Dzevad Karahasan: Der Mut zur Skepsis

Der Mut zur Skepsis

– Dzevad Karahasan über Literatur und Journalismus in Zeiten des Krieges.

Vorbemerkung: Vor zwanzig Jahren, am 26. Juli 1991, wurde Egon Scotland, Korrespondent der „Süddeutschen Zeitung“, in Kroatien von vermutlich serbischen Milizionären ermordet. Der Tod des 42-jährigen deutschen Journalisten im damals gerade beginnenden „Jugoslawien-Krieg“ war Anlass zur Gründung der deutschen Sektion von „Reporter ohne Grenzen“ (ROG) sowie des Vereins „Journalisten helfen Journalisten“ (JhJ). Beide Organisationen  wiederum sind Mitglieder eines inzwischen weltweit agierenden Netzwerks „Journalists in distresss“, das sich der Hilfe für Journalistinnen und Journalisten in Krisengebieten ( wie aktuell etwa dem Osten Afrikas, dem Iran, Nordafrika oder Belarus ) widmet. In diesem journalistischem ‚Global Network’ sind Journalisten von der ‚New York Times’, über die BBC bis hin zur ‚Mittelbayerischen Zeitung’ organisiert.

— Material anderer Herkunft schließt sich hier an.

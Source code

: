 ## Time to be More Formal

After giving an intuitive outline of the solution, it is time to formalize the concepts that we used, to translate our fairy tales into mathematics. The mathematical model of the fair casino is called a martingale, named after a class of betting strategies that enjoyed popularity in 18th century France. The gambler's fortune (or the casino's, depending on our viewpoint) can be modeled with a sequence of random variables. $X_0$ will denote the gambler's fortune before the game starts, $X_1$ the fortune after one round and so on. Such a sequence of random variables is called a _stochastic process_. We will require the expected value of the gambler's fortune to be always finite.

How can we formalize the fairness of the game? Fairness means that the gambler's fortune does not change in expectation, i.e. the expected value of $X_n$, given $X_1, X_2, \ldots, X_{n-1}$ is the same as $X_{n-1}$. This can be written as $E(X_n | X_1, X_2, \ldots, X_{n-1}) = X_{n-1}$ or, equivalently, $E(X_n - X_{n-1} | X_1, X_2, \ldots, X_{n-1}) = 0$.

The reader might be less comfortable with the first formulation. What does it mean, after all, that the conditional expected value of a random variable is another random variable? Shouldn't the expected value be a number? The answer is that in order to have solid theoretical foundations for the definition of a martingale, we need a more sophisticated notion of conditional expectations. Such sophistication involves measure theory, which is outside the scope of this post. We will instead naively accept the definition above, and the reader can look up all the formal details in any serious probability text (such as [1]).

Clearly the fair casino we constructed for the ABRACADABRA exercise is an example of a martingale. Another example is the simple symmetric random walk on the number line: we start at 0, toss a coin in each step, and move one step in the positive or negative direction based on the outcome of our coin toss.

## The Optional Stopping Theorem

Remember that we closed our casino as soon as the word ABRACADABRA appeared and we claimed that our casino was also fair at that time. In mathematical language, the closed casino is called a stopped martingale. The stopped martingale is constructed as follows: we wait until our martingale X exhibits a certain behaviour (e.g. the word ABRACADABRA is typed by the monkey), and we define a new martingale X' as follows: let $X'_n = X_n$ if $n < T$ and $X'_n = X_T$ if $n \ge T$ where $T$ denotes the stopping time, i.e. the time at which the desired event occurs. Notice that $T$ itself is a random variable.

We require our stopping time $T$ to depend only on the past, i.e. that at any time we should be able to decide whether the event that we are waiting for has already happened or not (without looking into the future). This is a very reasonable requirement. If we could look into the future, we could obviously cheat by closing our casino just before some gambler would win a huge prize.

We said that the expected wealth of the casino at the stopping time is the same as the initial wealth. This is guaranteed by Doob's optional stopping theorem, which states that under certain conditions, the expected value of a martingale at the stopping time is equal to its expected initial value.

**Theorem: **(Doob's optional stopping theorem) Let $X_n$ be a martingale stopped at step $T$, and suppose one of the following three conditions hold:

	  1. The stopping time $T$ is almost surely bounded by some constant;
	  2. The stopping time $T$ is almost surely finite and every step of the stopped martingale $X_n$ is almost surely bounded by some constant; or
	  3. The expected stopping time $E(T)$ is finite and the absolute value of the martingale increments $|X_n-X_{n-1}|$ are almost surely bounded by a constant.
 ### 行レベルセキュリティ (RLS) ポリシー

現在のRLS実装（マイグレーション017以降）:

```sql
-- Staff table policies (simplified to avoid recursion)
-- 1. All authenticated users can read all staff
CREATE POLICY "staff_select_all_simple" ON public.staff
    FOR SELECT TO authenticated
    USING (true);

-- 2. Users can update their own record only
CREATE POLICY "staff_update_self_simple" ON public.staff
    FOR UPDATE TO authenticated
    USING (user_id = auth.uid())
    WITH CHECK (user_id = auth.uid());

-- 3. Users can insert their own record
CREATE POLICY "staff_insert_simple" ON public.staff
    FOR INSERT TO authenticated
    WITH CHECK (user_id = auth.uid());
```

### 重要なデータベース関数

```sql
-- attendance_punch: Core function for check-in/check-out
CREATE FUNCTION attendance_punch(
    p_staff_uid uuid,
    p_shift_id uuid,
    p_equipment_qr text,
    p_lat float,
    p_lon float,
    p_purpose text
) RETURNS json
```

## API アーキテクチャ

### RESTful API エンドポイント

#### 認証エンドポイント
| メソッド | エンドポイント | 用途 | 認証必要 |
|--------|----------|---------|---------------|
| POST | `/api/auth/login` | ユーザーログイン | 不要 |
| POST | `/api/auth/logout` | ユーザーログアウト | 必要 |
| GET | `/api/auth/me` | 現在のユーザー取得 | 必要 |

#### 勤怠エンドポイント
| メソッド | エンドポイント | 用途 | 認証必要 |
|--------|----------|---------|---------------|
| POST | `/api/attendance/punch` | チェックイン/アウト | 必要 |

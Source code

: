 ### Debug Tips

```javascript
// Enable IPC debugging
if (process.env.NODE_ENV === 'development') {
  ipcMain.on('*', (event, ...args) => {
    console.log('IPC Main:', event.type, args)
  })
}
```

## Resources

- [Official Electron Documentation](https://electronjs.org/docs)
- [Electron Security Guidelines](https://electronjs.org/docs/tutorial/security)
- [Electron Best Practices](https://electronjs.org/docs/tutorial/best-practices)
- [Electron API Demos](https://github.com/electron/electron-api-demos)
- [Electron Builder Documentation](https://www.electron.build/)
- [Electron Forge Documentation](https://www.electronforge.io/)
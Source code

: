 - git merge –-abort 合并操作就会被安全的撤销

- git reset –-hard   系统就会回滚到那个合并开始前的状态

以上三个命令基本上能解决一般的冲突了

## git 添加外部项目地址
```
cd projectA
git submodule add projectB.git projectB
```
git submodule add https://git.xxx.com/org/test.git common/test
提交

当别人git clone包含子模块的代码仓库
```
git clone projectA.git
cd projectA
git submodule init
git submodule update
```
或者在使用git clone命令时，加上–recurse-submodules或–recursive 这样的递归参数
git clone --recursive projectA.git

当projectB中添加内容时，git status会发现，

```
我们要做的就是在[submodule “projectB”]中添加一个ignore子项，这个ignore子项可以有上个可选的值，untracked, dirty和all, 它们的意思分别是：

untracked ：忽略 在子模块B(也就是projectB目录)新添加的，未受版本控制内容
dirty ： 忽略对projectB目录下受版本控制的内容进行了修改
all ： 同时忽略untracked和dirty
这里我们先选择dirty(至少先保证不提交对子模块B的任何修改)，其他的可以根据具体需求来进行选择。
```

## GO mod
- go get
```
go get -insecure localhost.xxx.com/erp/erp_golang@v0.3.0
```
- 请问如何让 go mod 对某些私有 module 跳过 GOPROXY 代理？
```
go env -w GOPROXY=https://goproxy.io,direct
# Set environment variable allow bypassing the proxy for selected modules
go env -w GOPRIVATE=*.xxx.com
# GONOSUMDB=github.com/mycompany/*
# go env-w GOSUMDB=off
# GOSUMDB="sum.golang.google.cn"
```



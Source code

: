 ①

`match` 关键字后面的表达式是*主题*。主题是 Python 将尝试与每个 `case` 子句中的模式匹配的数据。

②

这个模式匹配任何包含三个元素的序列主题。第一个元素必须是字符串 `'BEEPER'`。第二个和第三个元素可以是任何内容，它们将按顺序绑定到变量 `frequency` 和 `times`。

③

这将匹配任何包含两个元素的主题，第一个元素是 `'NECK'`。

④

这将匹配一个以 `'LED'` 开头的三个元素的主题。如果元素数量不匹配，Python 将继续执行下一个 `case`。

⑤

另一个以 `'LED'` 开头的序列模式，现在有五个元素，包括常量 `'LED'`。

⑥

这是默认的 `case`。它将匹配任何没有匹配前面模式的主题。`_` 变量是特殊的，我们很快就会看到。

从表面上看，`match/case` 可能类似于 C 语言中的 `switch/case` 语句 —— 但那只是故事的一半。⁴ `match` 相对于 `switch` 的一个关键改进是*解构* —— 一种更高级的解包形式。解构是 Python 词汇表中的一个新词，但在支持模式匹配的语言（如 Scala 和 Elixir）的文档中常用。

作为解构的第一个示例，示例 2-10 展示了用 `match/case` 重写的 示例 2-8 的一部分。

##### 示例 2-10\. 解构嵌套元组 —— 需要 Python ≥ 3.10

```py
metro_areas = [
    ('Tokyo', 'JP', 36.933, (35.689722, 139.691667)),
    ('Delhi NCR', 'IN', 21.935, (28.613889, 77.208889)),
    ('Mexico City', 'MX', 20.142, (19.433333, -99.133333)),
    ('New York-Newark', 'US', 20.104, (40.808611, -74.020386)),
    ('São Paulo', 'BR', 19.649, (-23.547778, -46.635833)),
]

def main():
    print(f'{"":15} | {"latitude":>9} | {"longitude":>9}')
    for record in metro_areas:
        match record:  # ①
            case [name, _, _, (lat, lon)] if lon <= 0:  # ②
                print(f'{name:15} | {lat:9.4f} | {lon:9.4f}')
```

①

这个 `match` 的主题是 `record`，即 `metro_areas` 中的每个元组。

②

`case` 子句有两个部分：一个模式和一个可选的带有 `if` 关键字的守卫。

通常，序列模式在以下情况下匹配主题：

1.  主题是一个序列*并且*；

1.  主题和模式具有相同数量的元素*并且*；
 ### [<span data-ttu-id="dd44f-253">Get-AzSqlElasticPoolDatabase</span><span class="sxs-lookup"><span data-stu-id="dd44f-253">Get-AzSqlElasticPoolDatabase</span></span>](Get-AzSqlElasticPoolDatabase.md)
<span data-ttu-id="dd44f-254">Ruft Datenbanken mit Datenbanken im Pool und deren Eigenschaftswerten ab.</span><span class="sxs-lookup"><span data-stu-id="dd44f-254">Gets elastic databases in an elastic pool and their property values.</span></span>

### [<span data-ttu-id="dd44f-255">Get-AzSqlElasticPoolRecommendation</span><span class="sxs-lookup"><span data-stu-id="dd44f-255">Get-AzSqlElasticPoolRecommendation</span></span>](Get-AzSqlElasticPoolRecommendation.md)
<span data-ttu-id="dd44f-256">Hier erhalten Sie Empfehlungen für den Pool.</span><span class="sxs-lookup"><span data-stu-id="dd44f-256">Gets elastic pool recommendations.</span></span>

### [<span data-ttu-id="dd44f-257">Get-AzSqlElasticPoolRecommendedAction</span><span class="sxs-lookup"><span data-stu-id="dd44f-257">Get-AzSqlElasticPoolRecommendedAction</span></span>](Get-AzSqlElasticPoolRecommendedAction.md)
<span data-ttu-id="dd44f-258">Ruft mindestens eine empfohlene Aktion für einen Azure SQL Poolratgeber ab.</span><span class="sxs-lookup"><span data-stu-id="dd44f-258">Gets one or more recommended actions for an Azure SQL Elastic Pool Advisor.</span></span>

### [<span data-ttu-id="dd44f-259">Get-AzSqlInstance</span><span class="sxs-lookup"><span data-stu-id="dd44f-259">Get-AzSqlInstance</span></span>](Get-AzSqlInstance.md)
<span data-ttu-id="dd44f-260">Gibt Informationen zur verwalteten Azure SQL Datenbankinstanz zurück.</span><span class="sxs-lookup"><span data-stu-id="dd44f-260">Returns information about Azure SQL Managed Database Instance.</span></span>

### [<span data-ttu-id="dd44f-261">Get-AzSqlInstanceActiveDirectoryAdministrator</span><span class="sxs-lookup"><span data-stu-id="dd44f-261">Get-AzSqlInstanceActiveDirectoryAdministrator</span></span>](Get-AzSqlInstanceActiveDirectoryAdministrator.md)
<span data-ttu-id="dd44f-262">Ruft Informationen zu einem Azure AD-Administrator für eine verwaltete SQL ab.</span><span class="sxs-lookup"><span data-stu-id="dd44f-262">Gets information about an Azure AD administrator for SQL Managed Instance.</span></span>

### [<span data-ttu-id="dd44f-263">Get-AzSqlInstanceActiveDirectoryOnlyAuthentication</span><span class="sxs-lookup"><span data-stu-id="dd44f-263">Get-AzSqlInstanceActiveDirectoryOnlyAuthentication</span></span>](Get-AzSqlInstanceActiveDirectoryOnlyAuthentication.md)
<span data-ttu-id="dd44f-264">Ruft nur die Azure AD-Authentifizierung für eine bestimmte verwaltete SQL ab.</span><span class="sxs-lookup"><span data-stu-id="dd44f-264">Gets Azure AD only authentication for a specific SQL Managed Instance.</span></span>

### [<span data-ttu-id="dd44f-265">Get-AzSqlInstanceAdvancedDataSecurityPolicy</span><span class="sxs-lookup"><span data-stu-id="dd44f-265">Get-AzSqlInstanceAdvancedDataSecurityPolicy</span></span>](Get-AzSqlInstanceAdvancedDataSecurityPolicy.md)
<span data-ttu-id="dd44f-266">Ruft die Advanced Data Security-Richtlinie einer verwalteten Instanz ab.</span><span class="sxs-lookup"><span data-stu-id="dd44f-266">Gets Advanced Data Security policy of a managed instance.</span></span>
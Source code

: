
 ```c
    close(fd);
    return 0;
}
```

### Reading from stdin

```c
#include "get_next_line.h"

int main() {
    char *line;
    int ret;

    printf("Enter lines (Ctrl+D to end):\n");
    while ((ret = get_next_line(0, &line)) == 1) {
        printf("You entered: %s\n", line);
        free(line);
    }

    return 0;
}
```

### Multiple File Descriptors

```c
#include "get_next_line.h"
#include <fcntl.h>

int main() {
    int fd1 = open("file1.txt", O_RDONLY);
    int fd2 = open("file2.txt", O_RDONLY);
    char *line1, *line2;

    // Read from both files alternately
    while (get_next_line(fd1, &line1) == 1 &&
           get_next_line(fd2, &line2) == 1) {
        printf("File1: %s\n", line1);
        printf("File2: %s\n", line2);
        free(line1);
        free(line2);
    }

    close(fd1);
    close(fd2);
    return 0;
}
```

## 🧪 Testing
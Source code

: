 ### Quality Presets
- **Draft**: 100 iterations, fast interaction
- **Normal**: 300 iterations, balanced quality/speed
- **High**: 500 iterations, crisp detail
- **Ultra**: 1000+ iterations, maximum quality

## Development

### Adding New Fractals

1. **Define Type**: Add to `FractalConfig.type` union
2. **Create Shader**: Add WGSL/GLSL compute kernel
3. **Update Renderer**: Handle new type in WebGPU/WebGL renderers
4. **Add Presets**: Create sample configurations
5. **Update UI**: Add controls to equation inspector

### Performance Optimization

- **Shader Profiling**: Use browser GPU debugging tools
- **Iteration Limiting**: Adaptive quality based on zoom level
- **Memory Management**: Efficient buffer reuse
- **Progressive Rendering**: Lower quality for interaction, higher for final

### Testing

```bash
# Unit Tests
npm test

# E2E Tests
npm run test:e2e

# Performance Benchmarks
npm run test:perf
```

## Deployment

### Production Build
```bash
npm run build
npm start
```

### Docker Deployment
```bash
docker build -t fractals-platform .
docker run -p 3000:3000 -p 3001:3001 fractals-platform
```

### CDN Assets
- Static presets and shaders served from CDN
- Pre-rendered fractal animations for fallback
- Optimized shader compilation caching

Der bosnische Schriftsteller Dzevad Karahasan gehörte während der Kriege in den neunziger Jahren zu den von JhJ unterstützten Journalisten und Intellektuellen. Als Dank dafür hielt Karahasan 2008 zum 15-jährigen Bestehen des Vereins eine Rede im Bayerischen Landtag. Karahasan erinnert hier nicht nur an den erschossenen Journalisten Egon Scotland, sondern auch an die Zeit der Belagerung von Sarajewo, die er unmittelbar miterlebt hat.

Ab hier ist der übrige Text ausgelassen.